Being a girl with thick, type 4 hair I can tell you that during my transition I heard a lot of “Your hair is too thick to be natural” and alternatively, “You’ll be fine as long as you’re not one of those naturals that don’t comb their hair” from people whose hair, sans perm, would look just like mine. What’s worse is that I’ve been told this by men whose mothers and grandmothers would’ve looked just like mine had they not been chemically altering it for 20+ years.
Curl Acceptance
Now that I have had so many of these experiences and have read up on the black experience in America as it relates to hair specifically, I have changed a lot of my views and practices. I am able to understand how these things affected me, especially during my transition phase. This is a complicated period in a woman’s hair journey. During this time we are shedding our addiction to relaxer straight hair and untangling the importance of straight hair with our personal identity and self-worth. We are learning to accept our curls, even though they aren’t loose ringlets or easily managed tresses. Curl acceptance is a huge hurdle to cross. I am much more lax about maintaining perfectly twisted out hair but I still struggle with what ‘presentable’ means to me. It’s exhausting but important work. It’s made easier by the fact that here in 2020, natural is pretty normal in a lot of cases. It is very rare for me to come across a large number of black girls with relaxed hair, but many still choose to heat train, or habitually straighten their hair, instead. To each their own!

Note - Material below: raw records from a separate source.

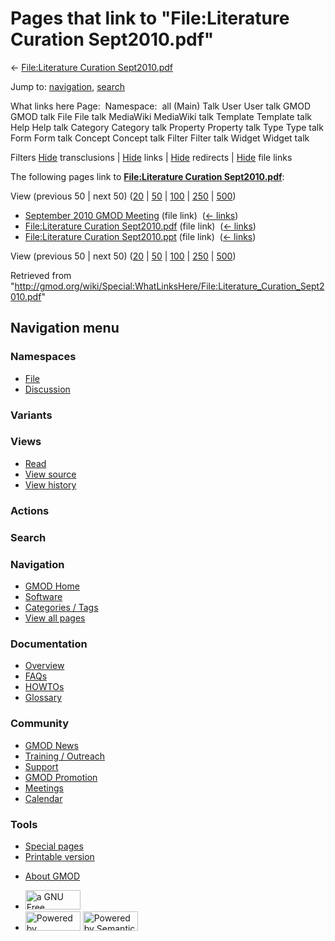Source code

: <div id="mw-page-base" class="noprint">

</div>

<div id="mw-head-base" class="noprint">

</div>

<div id="content" class="mw-body" role="main">

<span id="top"></span>

<div id="mw-js-message" style="display:none;">

</div>



# <span dir="auto">Pages that link to "File:Literature Curation Sept2010.pdf"</span>

<div id="bodyContent">

<div id="contentSub">

← [File:Literature Curation
Sept2010.pdf](/wiki/File:Literature_Curation_Sept2010.pdf "File:Literature Curation Sept2010.pdf")

</div>

<div id="jump-to-nav" class="mw-jump">

Jump to: [navigation](#mw-navigation), [search](#p-search)

</div>

<div id="mw-content-text">

What links here Page:  Namespace:  all (Main) Talk User User talk GMOD
GMOD talk File File talk MediaWiki MediaWiki talk Template Template talk
Help Help talk Category Category talk Property Property talk Type Type
talk Form Form talk Concept Concept talk Filter Filter talk Widget
Widget talk

Filters
[Hide](/mediawiki/index.php?title=Special:WhatLinksHere/File:Literature_Curation_Sept2010.pdf&hidetrans=1 "Special:WhatLinksHere/File:Literature Curation Sept2010.pdf")
transclusions \|
[Hide](/mediawiki/index.php?title=Special:WhatLinksHere/File:Literature_Curation_Sept2010.pdf&hidelinks=1 "Special:WhatLinksHere/File:Literature Curation Sept2010.pdf")
links \|
[Hide](/mediawiki/index.php?title=Special:WhatLinksHere/File:Literature_Curation_Sept2010.pdf&hideredirs=1 "Special:WhatLinksHere/File:Literature Curation Sept2010.pdf")
redirects \|
[Hide](/mediawiki/index.php?title=Special:WhatLinksHere/File:Literature_Curation_Sept2010.pdf&hideimages=1 "Special:WhatLinksHere/File:Literature Curation Sept2010.pdf")
file links

The following pages link to **[File:Literature Curation
Sept2010.pdf](/wiki/File:Literature_Curation_Sept2010.pdf "File:Literature Curation Sept2010.pdf")**:

View (previous 50 \| next 50)
([20](/mediawiki/index.php?title=Special:WhatLinksHere/File:Literature_Curation_Sept2010.pdf&limit=20 "Special:WhatLinksHere/File:Literature Curation Sept2010.pdf")
\|
[50](/mediawiki/index.php?title=Special:WhatLinksHere/File:Literature_Curation_Sept2010.pdf&limit=50 "Special:WhatLinksHere/File:Literature Curation Sept2010.pdf")
\|
[100](/mediawiki/index.php?title=Special:WhatLinksHere/File:Literature_Curation_Sept2010.pdf&limit=100 "Special:WhatLinksHere/File:Literature Curation Sept2010.pdf")
\|
[250](/mediawiki/index.php?title=Special:WhatLinksHere/File:Literature_Curation_Sept2010.pdf&limit=250 "Special:WhatLinksHere/File:Literature Curation Sept2010.pdf")
\|
[500](/mediawiki/index.php?title=Special:WhatLinksHere/File:Literature_Curation_Sept2010.pdf&limit=500 "Special:WhatLinksHere/File:Literature Curation Sept2010.pdf"))

- [September 2010 GMOD
  Meeting](/wiki/September_2010_GMOD_Meeting "September 2010 GMOD Meeting")
  (file link) ‎ <span class="mw-whatlinkshere-tools">([←
  links](/mediawiki/index.php?title=Special:WhatLinksHere&target=September+2010+GMOD+Meeting "Special:WhatLinksHere"))</span>
- [File:Literature Curation
  Sept2010.pdf](/wiki/File:Literature_Curation_Sept2010.pdf "File:Literature Curation Sept2010.pdf")
  (file link) ‎ <span class="mw-whatlinkshere-tools">([←
  links](/mediawiki/index.php?title=Special:WhatLinksHere&target=File%3ALiterature+Curation+Sept2010.pdf "Special:WhatLinksHere"))</span>
- [File:Literature Curation
  Sept2010.ppt](/wiki/File:Literature_Curation_Sept2010.ppt "File:Literature Curation Sept2010.ppt")
  (file link) ‎ <span class="mw-whatlinkshere-tools">([←
  links](/mediawiki/index.php?title=Special:WhatLinksHere&target=File%3ALiterature+Curation+Sept2010.ppt "Special:WhatLinksHere"))</span>

View (previous 50 \| next 50)
([20](/mediawiki/index.php?title=Special:WhatLinksHere/File:Literature_Curation_Sept2010.pdf&limit=20 "Special:WhatLinksHere/File:Literature Curation Sept2010.pdf")
\|
[50](/mediawiki/index.php?title=Special:WhatLinksHere/File:Literature_Curation_Sept2010.pdf&limit=50 "Special:WhatLinksHere/File:Literature Curation Sept2010.pdf")
\|
[100](/mediawiki/index.php?title=Special:WhatLinksHere/File:Literature_Curation_Sept2010.pdf&limit=100 "Special:WhatLinksHere/File:Literature Curation Sept2010.pdf")
\|
[250](/mediawiki/index.php?title=Special:WhatLinksHere/File:Literature_Curation_Sept2010.pdf&limit=250 "Special:WhatLinksHere/File:Literature Curation Sept2010.pdf")
\|
[500](/mediawiki/index.php?title=Special:WhatLinksHere/File:Literature_Curation_Sept2010.pdf&limit=500 "Special:WhatLinksHere/File:Literature Curation Sept2010.pdf"))

</div>

<div class="printfooter">

Retrieved from
"<http://gmod.org/wiki/Special:WhatLinksHere/File:Literature_Curation_Sept2010.pdf>"

</div>

<div id="catlinks" class="catlinks catlinks-allhidden">

</div>

<div class="visualClear">

</div>

</div>

</div>

<div id="mw-navigation">

## Navigation menu

<div id="mw-head">



<div id="left-navigation">

<div id="p-namespaces" class="vectorTabs" role="navigation"
aria-labelledby="p-namespaces-label">

### Namespaces

- <span id="ca-nstab-image"><a href="/wiki/File:Literature_Curation_Sept2010.pdf" accesskey="c"
  title="View the file page [c]">File</a></span>
- <span id="ca-talk"><a
  href="/mediawiki/index.php?title=File_talk:Literature_Curation_Sept2010.pdf&amp;action=edit&amp;redlink=1"
  accesskey="t"
  title="Discussion about the content page [t]">Discussion</a></span>

</div>

<div id="p-variants" class="vectorMenu emptyPortlet" role="navigation"
aria-labelledby="p-variants-label">

### 

### Variants[](#)

<div class="menu">

</div>

</div>

</div>

<div id="right-navigation">

<div id="p-views" class="vectorTabs" role="navigation"
aria-labelledby="p-views-label">

### Views

- <span id="ca-view">[Read](/wiki/File:Literature_Curation_Sept2010.pdf)</span>
- <span id="ca-viewsource"><a
  href="/mediawiki/index.php?title=File:Literature_Curation_Sept2010.pdf&amp;action=edit"
  accesskey="e" title="This page is protected.
  You can view its source [e]">View source</a></span>
- <span id="ca-history"><a
  href="/mediawiki/index.php?title=File:Literature_Curation_Sept2010.pdf&amp;action=history"
  accesskey="h" title="Past revisions of this page [h]">View history</a></span>

</div>

<div id="p-cactions" class="vectorMenu emptyPortlet" role="navigation"
aria-labelledby="p-cactions-label">

### Actions[](#)

<div class="menu">

</div>

</div>

<div id="p-search" role="search">

### Search

<div id="simpleSearch">

</div>

</div>

</div>

</div>

<div id="mw-panel">

<div id="p-logo" role="banner">

<a href="/wiki/Main_Page"
style="background-image: url(http://gmod.org/images/GMOD-cogs.png);"
title="Visit the main page"></a>

</div>

<div id="p-Navigation" class="portal" role="navigation"
aria-labelledby="p-Navigation-label">

### Navigation

<div class="body">

- <span id="n-GMOD-Home">[GMOD Home](/wiki/Main_Page)</span>
- <span id="n-Software">[Software](/wiki/GMOD_Components)</span>
- <span id="n-Categories-.2F-Tags">[Categories /
  Tags](/wiki/Categories)</span>
- <span id="n-View-all-pages">[View all
  pages](/wiki/Special:AllPages)</span>

</div>

</div>

<div id="p-Documentation" class="portal" role="navigation"
aria-labelledby="p-Documentation-label">

### Documentation

<div class="body">

- <span id="n-Overview">[Overview](/wiki/Overview)</span>
- <span id="n-FAQs">[FAQs](/wiki/Category:FAQ)</span>
- <span id="n-HOWTOs">[HOWTOs](/wiki/Category:HOWTO)</span>
- <span id="n-Glossary">[Glossary](/wiki/Glossary)</span>

</div>

</div>

<div id="p-Community" class="portal" role="navigation"
aria-labelledby="p-Community-label">

### Community

<div class="body">

- <span id="n-GMOD-News">[GMOD News](/wiki/GMOD_News)</span>
- <span id="n-Training-.2F-Outreach">[Training /
  Outreach](/wiki/Training_and_Outreach)</span>
- <span id="n-Support">[Support](/wiki/Support)</span>
- <span id="n-GMOD-Promotion">[GMOD
  Promotion](/wiki/GMOD_Promotion)</span>
- <span id="n-Meetings">[Meetings](/wiki/Meetings)</span>
- <span id="n-Calendar">[Calendar](/wiki/Calendar)</span>

</div>

</div>

<div id="p-tb" class="portal" role="navigation"
aria-labelledby="p-tb-label">

### Tools

<div class="body">

- <span id="t-specialpages"><a href="/wiki/Special:SpecialPages" accesskey="q"
  title="A list of all special pages [q]">Special pages</a></span>
- <span id="t-print"><a
  href="/mediawiki/index.php?title=Special:WhatLinksHere/File:Literature_Curation_Sept2010.pdf&amp;printable=yes"
  rel="alternate" accesskey="p"
  title="Printable version of this page [p]">Printable version</a></span>

</div>

</div>

</div>

</div>

<div id="footer" role="contentinfo">

- <span id="footer-places-about">[About
  GMOD](/wiki/GMOD:About "GMOD:About")</span>

<!-- -->

- <span id="footer-copyrightico">[<img src="http://www.gnu.org/graphics/gfdl-logo-small.png" width="88"
  height="31" alt="a GNU Free Documentation License" />](http://www.gnu.org/licenses/fdl-1.3.html)</span>
- <span id="footer-poweredbyico">[<img src="/mediawiki/skins/common/images/poweredby_mediawiki_88x31.png"
  width="88" height="31" alt="Powered by MediaWiki" />](//www.mediawiki.org/)
  [<img
  src="/mediawiki/extensions/SemanticMediaWiki/includes/../resources/images/smw_button.png"
  width="88" height="31" alt="Powered by Semantic MediaWiki" />](https://www.semantic-mediawiki.org/wiki/Semantic_MediaWiki)</span>

<div style="clear:both">

</div>

</div>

Within the last two years, I have still experienced unsolicited critiques of my hair and been made a spectacle of while changing my hair in a corporate setting. I’ve just come to accept that these interactions are just a part of the natural hair experience, the part that no youtube tutorial taught me about. There is not much I can do about the words and actions of others but I can work on my own inner dialogue and change my ways.
After letting go of the practice of chemically altering your hair in order to be accepted you have to free yourself from manually altering your hair as well and learn to accept your natural curl pattern. Don’t get me wrong, I love rocking a fresh twist out and I do so often but my hair isn’t always in the perfect ringlet or loopy curls of a fresh twist out. It shouldn’t have to be in order to be considered beautiful. It has taken me a long time to get to this point but I’m happy that I have arrived. Internally I battle with the woman that doesn’t care if my hair is ‘presentable’ and the woman that dreads the stares and inevitable questions. Ultimately I want to find a balance between the two and grow a genuine love for my hair without the voice of assimilation inside, working me like a puppet. For the sake of our daughters and ourselves, some of us have to realize that our hair isn’t always curly and that’s okay too. As long as it’s healthy and flourishing who cares! I dare you to rock a wild afro like Solange and Zazee beets or a tight, asymmetrical shaped fro like Lupita and I dare anyone to question your beauty! Natural hair love is about loving your hair the way it naturally is no matter what that looks like or what anyone says or feels about it. Be unapologetically Black and unapologetically YOU. Everybody else will just have to deal.